| EXERCISE DATA |
((
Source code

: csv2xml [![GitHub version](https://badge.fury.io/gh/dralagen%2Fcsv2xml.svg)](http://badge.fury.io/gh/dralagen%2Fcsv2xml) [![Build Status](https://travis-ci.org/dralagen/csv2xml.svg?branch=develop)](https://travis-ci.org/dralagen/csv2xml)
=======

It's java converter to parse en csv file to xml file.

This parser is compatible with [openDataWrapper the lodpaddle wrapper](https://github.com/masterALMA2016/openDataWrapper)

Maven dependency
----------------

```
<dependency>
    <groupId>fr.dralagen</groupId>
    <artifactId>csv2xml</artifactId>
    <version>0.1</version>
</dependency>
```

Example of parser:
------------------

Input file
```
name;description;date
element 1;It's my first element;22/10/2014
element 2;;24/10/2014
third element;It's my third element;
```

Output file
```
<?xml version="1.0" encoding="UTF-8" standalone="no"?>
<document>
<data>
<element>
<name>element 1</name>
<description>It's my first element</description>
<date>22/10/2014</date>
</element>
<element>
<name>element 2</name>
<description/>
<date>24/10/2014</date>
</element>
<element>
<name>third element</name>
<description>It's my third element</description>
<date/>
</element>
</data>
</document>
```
))
| YOUR OBJECTIVE |
Look through the material above for the string "name" and copy each line that has it.

| RESULT OF THIS EXERCISE |
name;description;date
<name>element 1</name>
<name>element 2</name>
<name>third element</name>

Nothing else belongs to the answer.